There’s a reason why automakers are stripping AM radios from car interiors — hardly anyone listens to them. But apparently lawmakers haven’t gotten the memo.
A U.S. House of Representatives committee just advanced a bill mandating all new cars come equipped with AM radios. The AM Radio for Every Vehicle Act still has to clear a full House vote, the Senate and then get signed into law by the president. But it’s well on its way.
Critics, of course, say it’s absolutely ridiculous. Not only is AM radio a relic, but it requires difficult and expensive measures to prevent high voltage electrical systems in hybrid and electric vehicles from interfering with its radio signal.
Proponents, however, aren’t dissuaded. They say AM radio is necessary to communicate warnings in the event of national emergencies. Some have even gone so far as to say it’s a cultural staple, where people can go to listen to terrestrial baseball broadcasts.
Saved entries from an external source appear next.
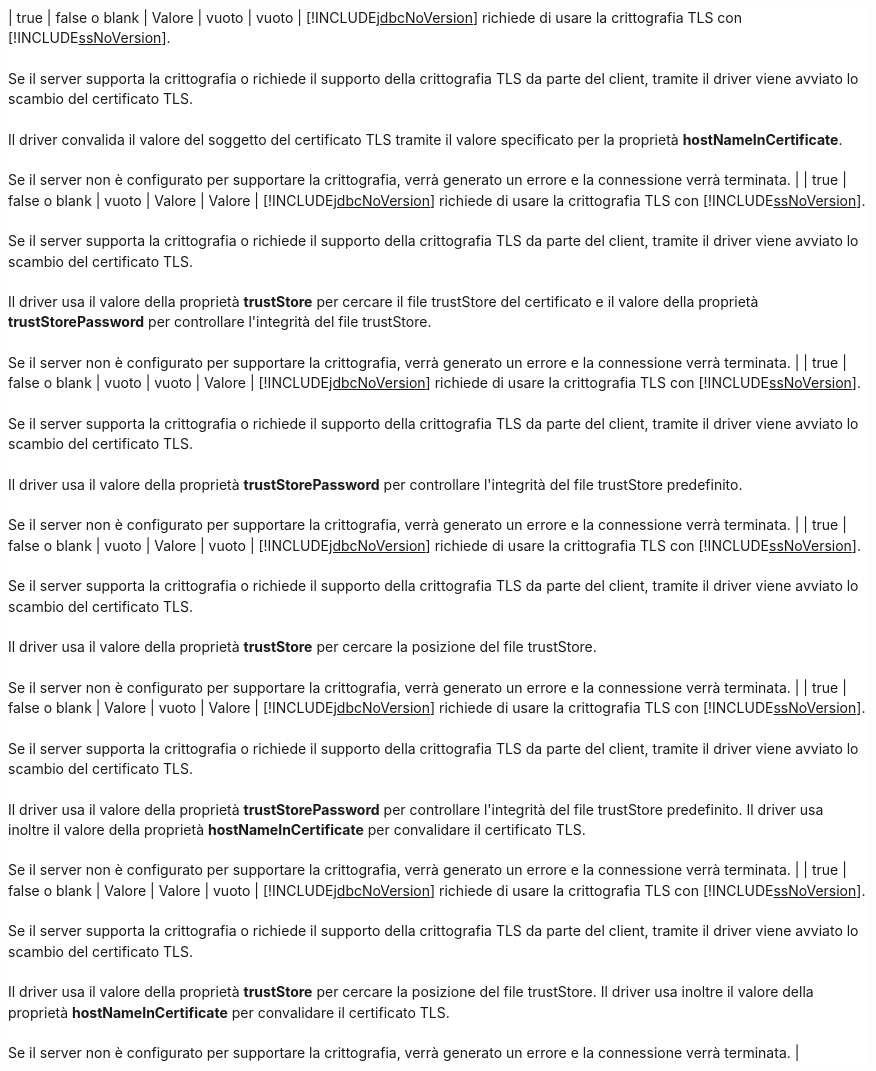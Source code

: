 | true           | false o blank         | Valore                 | vuoto      | vuoto              | [!INCLUDE[jdbcNoVersion](../../includes/jdbcnoversion_md.md)] richiede di usare la crittografia TLS con [!INCLUDE[ssNoVersion](../../includes/ssnoversion-md.md)].<br /><br /> Se il server supporta la crittografia o richiede il supporto della crittografia TLS da parte del client, tramite il driver viene avviato lo scambio del certificato TLS.<br /><br /> Il driver convalida il valore del soggetto del certificato TLS tramite il valore specificato per la proprietà **hostNameInCertificate**.<br /><br /> Se il server non è configurato per supportare la crittografia, verrà generato un errore e la connessione verrà terminata.                                                                                                                                                                 |
| true           | false o blank         | vuoto                 | Valore      | Valore              | [!INCLUDE[jdbcNoVersion](../../includes/jdbcnoversion_md.md)] richiede di usare la crittografia TLS con [!INCLUDE[ssNoVersion](../../includes/ssnoversion-md.md)].<br /><br /> Se il server supporta la crittografia o richiede il supporto della crittografia TLS da parte del client, tramite il driver viene avviato lo scambio del certificato TLS.<br /><br /> Il driver usa il valore della proprietà **trustStore** per cercare il file trustStore del certificato e il valore della proprietà **trustStorePassword** per controllare l'integrità del file trustStore.<br /><br /> Se il server non è configurato per supportare la crittografia, verrà generato un errore e la connessione verrà terminata.                                                                                                                |
| true           | false o blank         | vuoto                 | vuoto      | Valore              | [!INCLUDE[jdbcNoVersion](../../includes/jdbcnoversion_md.md)] richiede di usare la crittografia TLS con [!INCLUDE[ssNoVersion](../../includes/ssnoversion-md.md)].<br /><br /> Se il server supporta la crittografia o richiede il supporto della crittografia TLS da parte del client, tramite il driver viene avviato lo scambio del certificato TLS.<br /><br /> Il driver usa il valore della proprietà **trustStorePassword** per controllare l'integrità del file trustStore predefinito.<br /><br /> Se il server non è configurato per supportare la crittografia, verrà generato un errore e la connessione verrà terminata.                                                                                                                                                                                  |
| true           | false o blank         | vuoto                 | Valore      | vuoto              | [!INCLUDE[jdbcNoVersion](../../includes/jdbcnoversion_md.md)] richiede di usare la crittografia TLS con [!INCLUDE[ssNoVersion](../../includes/ssnoversion-md.md)].<br /><br /> Se il server supporta la crittografia o richiede il supporto della crittografia TLS da parte del client, tramite il driver viene avviato lo scambio del certificato TLS.<br /><br /> Il driver usa il valore della proprietà **trustStore** per cercare la posizione del file trustStore.<br /><br /> Se il server non è configurato per supportare la crittografia, verrà generato un errore e la connessione verrà terminata.                                                                                                                                                                                                 |
| true           | false o blank         | Valore                 | vuoto      | Valore              | [!INCLUDE[jdbcNoVersion](../../includes/jdbcnoversion_md.md)] richiede di usare la crittografia TLS con [!INCLUDE[ssNoVersion](../../includes/ssnoversion-md.md)].<br /><br /> Se il server supporta la crittografia o richiede il supporto della crittografia TLS da parte del client, tramite il driver viene avviato lo scambio del certificato TLS.<br /><br /> Il driver usa il valore della proprietà **trustStorePassword** per controllare l'integrità del file trustStore predefinito. Il driver usa inoltre il valore della proprietà **hostNameInCertificate** per convalidare il certificato TLS.<br /><br /> Se il server non è configurato per supportare la crittografia, verrà generato un errore e la connessione verrà terminata.                                                                   |
| true           | false o blank         | Valore                 | Valore      | vuoto              | [!INCLUDE[jdbcNoVersion](../../includes/jdbcnoversion_md.md)] richiede di usare la crittografia TLS con [!INCLUDE[ssNoVersion](../../includes/ssnoversion-md.md)].<br /><br /> Se il server supporta la crittografia o richiede il supporto della crittografia TLS da parte del client, tramite il driver viene avviato lo scambio del certificato TLS.<br /><br /> Il driver usa il valore della proprietà **trustStore** per cercare la posizione del file trustStore. Il driver usa inoltre il valore della proprietà **hostNameInCertificate** per convalidare il certificato TLS.<br /><br /> Se il server non è configurato per supportare la crittografia, verrà generato un errore e la connessione verrà terminata.                                                                                  |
“But it’s 2024, and I haven’t listened to a terrestrial radio station of any form for at least a decade, and haven’t listened to an AM band station in my entire life,” automotive writer Bradley Brownell rants on Jalopnik. “A full 97 percent of Americans have cell phones, and the vast majority of those are smartphones. If you want to broadcast an emergency to the American people, it’s far easier and more effective to do it by phone. I’ve lived in the path of tornadoes and wild fires, and I haven’t once turned on an AM radio to figure out my next emergency move.”
He has a point. AM Radio is for all intents and purposes dead.
So far, the only lawmaker to publicly oppose the bill is Rep. John James of Michigan, who said: “I feel like I’m taking crazy pills. We’re putting an unfunded, unnecessary mandate for a problem that doesn’t exist. This is exactly why people hate Washington.”
Indeed, it is.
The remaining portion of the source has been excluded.